Competence and competency frameworks

Resource summary

This factsheet was last updated in Augus 2014.

What are competence and competency frameworks?

'Competency' and ‘competencies’ may be defined as the behaviours (and, where appropriate, tehnical attributes) that individuals must have, or must acquire, to perform effectively at work – that is, the terms focus on the personal attributes or inputs of the individual.

'Competence' and ‘competences’ are broader concepts that encompass demonstrable performance outputs as well as behaviour inputs, and may relate to a system or set of minimum standards required for effective performance at work.

A ‘competency framework’ is a structure that sets out and defines each individual competency (such as problem-solving or people management) required by individuals working in an organisation or part of an organisation.
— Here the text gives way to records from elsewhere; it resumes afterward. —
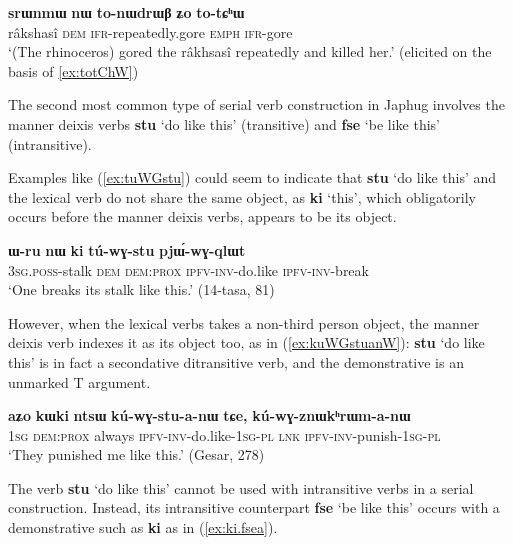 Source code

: \documentclass[oneside,a4paper,11pt]{article}
\newcommand{\ipa}[1]{\textbf{\phon#1}} %
\newcommand{\jpg}[2]{\ipa{#1} `#2'} %
\begin{document}
\begin{exe}
\ex \label{ex:totChW2}
\gll 	\ipa{srɯnmɯ} 	\ipa{nɯ} 	\ipa{to-nɯdrɯβ} 	\ipa{ʑo} 	 	\ipa{to-tɕʰɯ} \\
 râkshasî \textsc{dem}  \textsc{ifr}-repeatedly.gore  \textsc{emph}  \textsc{ifr}-gore \\
 \glt `(The rhinoceros) gored the râkhsasî repeatedly and killed her.' (elicited on the basis of \ref{ex:totChW})
\end{exe}	

The second most common type of serial verb construction in Japhug involves the manner deixis verbs \jpg{stu}{do like this} (transitive) and \jpg{fse}{be like this} (intransitive). 

Examples like (\ref{ex:tuWGstu}) could seem to indicate that \jpg{stu}{do like this} and the lexical verb do not share the same object, as  \jpg{ki}{this}, which obligatorily occurs before the manner deixis verbs, appears to be its object. 

\begin{exe}
\ex \label{ex:tuWGstu}
\gll 	
\ipa{ɯ-ru} 	\ipa{nɯ} 	\ipa{ki} 	\ipa{tú-wɣ-stu} 	\ipa{pjɯ́-wɣ-qlɯt} \\
\textsc{3sg.poss}-stalk \textsc{dem} \textsc{dem:prox} \textsc{ipfv-inv}-do.like \textsc{ipfv-inv}-break \\
\glt `One breaks its stalk like this.' (14-tasa, 81)
\end{exe}	

However, when the lexical verbs takes a non-third person object, the manner deixis verb indexes it as its object too, as in (\ref{ex:kuWGstuanW}): \jpg{stu}{do like this} is in fact a secondative ditransitive verb, and the demonstrative is an unmarked T argument.

\begin{exe}
\ex \label{ex:kuWGstuanW}
\gll 	
 \ipa{aʑo} 	\ipa{kɯki} 	\ipa{ntsɯ} 	\ipa{kú-wɣ-stu-a-nɯ} 	\ipa{tɕe,} 	\ipa{kú-wɣ-znɯkʰrɯm-a-nɯ} \\
 \textsc{1sg} \textsc{dem:prox} always \textsc{ipfv-inv}-do.like-\textsc{1sg-pl} \textsc{lnk} \textsc{ipfv-inv}-punish-\textsc{1sg-pl} \\
 \glt `They punished me like this.' (Gesar, 278)
\end{exe}	

The verb \jpg{stu}{do like this} cannot be used with intransitive verbs in a serial construction. Instead, its intransitive counterpart \jpg{fse}{be like this} occurs with a demonstrative such as \ipa{ki} as in (\ref{ex:ki.fsea}).
\end{document}
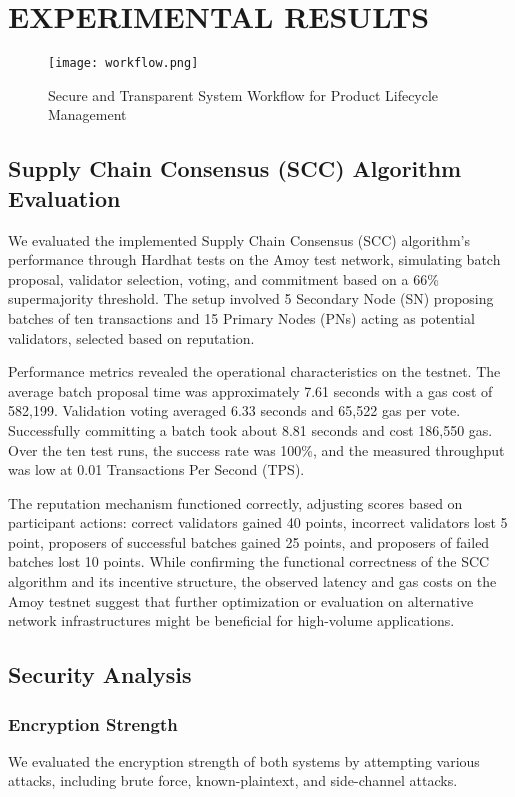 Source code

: \documentclass[conference]{IEEEtran}
\begin{document}
\section{EXPERIMENTAL RESULTS}

\begin{figure*}[htbp]
  \centering
  \texttt{[image: workflow.png]}
  \caption{Secure and Transparent System Workflow for Product Lifecycle Management}
  \label{fig:system-}
\end{figure*}

\subsection{Supply Chain Consensus (SCC) Algorithm Evaluation}

We evaluated the implemented Supply Chain Consensus (SCC) algorithm's performance through Hardhat tests on the Amoy test network, simulating batch proposal, validator selection, voting, and commitment based on a 66\% supermajority threshold. The setup involved 5 Secondary Node (SN) proposing batches of ten transactions and 15 Primary Nodes (PNs) acting as potential validators, selected based on reputation.

Performance metrics revealed the operational characteristics on the testnet. The average batch proposal time was approximately 7.61 seconds with a gas cost of 582,199. Validation voting averaged 6.33 seconds and 65,522 gas per vote. Successfully committing a batch took about 8.81 seconds and cost 186,550 gas. Over the ten test runs, the success rate was 100\%, and the measured throughput was low at 0.01 Transactions Per Second (TPS).

The reputation mechanism functioned correctly, adjusting scores based on participant actions: correct validators gained 40 points, incorrect validators lost 5 point, proposers of successful batches gained 25 points, and proposers of failed batches lost 10 points. While confirming the functional correctness of the SCC algorithm and its incentive structure, the observed latency and gas costs on the Amoy testnet suggest that further optimization or evaluation on alternative network infrastructures might be beneficial for high-volume applications.

\subsection{Security Analysis}
\subsubsection{Encryption Strength}
We evaluated the encryption strength of both systems by attempting various attacks, including brute force, known-plaintext, and side-channel attacks. 
\end{document}
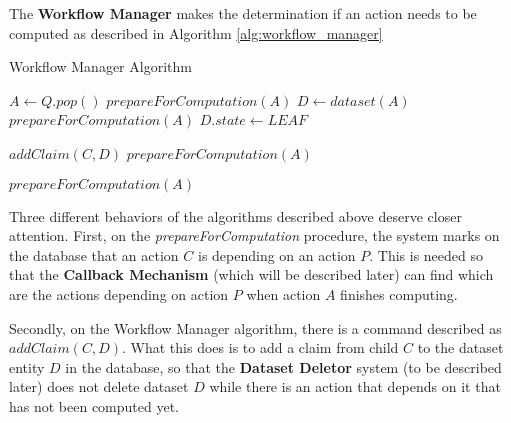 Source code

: The \textbf{Workflow Manager} makes the determination if an action needs to be computed as described in Algorithm \ref{alg:workflow_manager}

\begin{algorithm}
\begin{singlespace}
\caption{Workflow Manager Algorithm}
\label{alg:workflow_manager}
\begin{algorithmic}[1]
\State $A \gets Q.pop()$ 
	\State $prepareForComputation(A)$
\Else
	\State $D \gets dataset(A)$ 
		\State $prepareForComputation(A)$
	\Else
				\State $D.state \gets LEAF$ 
				
			\EndIf
			
					\State $addClaim(C, D)$ 		
						\State $prepareForComputation(A)$
					\EndIf
				\EndIf
			
			\EndFor
		\Else
				\State $prepareForComputation(A)$
			\EndIf
		\EndIf
	\EndIf
\EndIf
\EndProcedure
\end{algorithmic}
\end{singlespace}
\end{algorithm}

Three different behaviors of the algorithms described above deserve closer attention. First, on the \textit{prepareForComputation} procedure, the system marks on the database that an action $C$ is depending on an action $P$. This is needed so that the \textbf{Callback Mechanism} (which will be described later) can find which are the actions depending on action $P$ when action $A$ finishes computing.

Secondly, on the Workflow Manager algorithm, there is a command described as $addClaim(C, D)$. What this does is to add a claim from child $C$ to the dataset entity $D$ in the database, so that the \textbf{Dataset Deletor} system (to be described later) does not delete dataset $D$ while there is an action that depends on it that has not been computed yet.

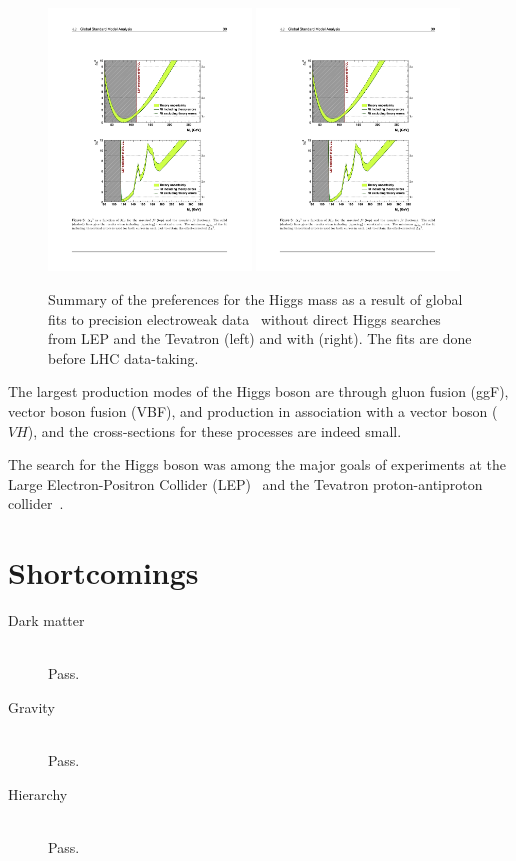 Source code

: \begin{figure}[tp]
  \centering
  \includegraphics[width=0.48\textwidth]{figures/standardmodel/gfitter_standardfit}
  \includegraphics[width=0.48\textwidth]{figures/standardmodel/gfitter_completefit}
  \caption{Summary of the preferences for the Higgs mass as a result of global fits to precision electroweak data~\cite{2009.gfitter} without direct Higgs searches from LEP and the Tevatron (left) and with (right). The fits are done before LHC data-taking.}
  \label{fig:sm-gfitter}
\end{figure}

The largest production modes of the Higgs boson are through gluon fusion (ggF), vector boson fusion (VBF), and production in association with a vector boson ($VH$), and the cross-sections for these processes are indeed small. 

The search for the Higgs boson was among the major goals of experiments at the Large Electron-Positron Collider (LEP)~\cite{2003.lep-higgs} and the Tevatron proton-antiproton collider~\cite{2013.tevatron-higgs}.

\section{Shortcomings}

\begin{description}
    \item[Dark matter] \hfill \\
      Pass.
    \item[Gravity]     \hfill \\
      Pass.
    \item[Hierarchy]   \hfill \\
      Pass.
\end{description}

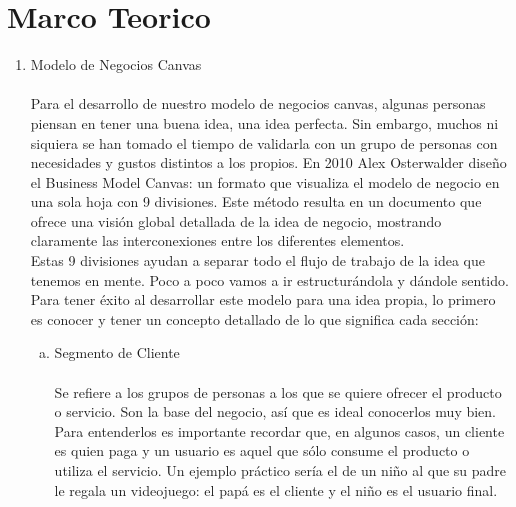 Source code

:  \section{Marco Teorico} 

\begin{enumerate}[1.]

	\item Modelo de Negocios Canvas
	\\
	\\
	 Para el desarrollo de nuestro modelo de negocios canvas, algunas personas piensan en tener una buena idea, una idea perfecta. Sin embargo, muchos ni siquiera se han tomado el tiempo de validarla con un grupo de personas con necesidades y gustos distintos a los propios. En 2010 Alex Osterwalder diseño el Business Model Canvas: un formato que visualiza el modelo de negocio en una sola hoja con 9 divisiones. Este método resulta en un documento que ofrece una visión global detallada de la idea de negocio, mostrando claramente las interconexiones entre los diferentes elementos.\\
Estas 9 divisiones ayudan a separar todo el flujo de trabajo de la idea que tenemos en mente. Poco a poco vamos a ir estructurándola y dándole sentido. Para tener éxito al desarrollar este modelo para una idea propia, lo primero es conocer y tener un concepto detallado de lo que significa cada sección:\\
		\begin{enumerate}[a)]
			\item Segmento de Cliente \\
			\\
			Se refiere a los grupos de personas a los que se quiere ofrecer el producto o servicio. Son la base del negocio, así que es ideal conocerlos muy bien. Para entenderlos es importante recordar que, en algunos casos, un cliente es quien paga y un usuario es aquel que sólo consume el producto o utiliza el servicio. Un ejemplo práctico sería el de un niño al que su padre le regala un videojuego: el papá es el cliente y el niño es el usuario final.\\


\end{enumerate}
\end{enumerate}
In the past, HR professionals have tended to draw a clear distinction between 'competences' and 'competencies'. The term ‘competence’ (competences) was used to describe what people need to do to perform a job and was concerned with effect and output rather than effort and input. ‘Competency’ (competencies) described the behaviour that lies behind competent performance, such as critical thinking or analytical skills, and described what people bring to the job. However, in recent years, there has been growing awareness that job performance requires a mix of behaviour, attitude and action and hence the two terms are now more often used interchangeably.

In line with the approach developed in a number of CIPD publications, including Competency frameworks in UK organisations, the term 'competency' is preferred in this factsheet except when specifically referring to the use of occupational standards (that is, an 'outcome-based' approach) in which case the term 'competence' is used.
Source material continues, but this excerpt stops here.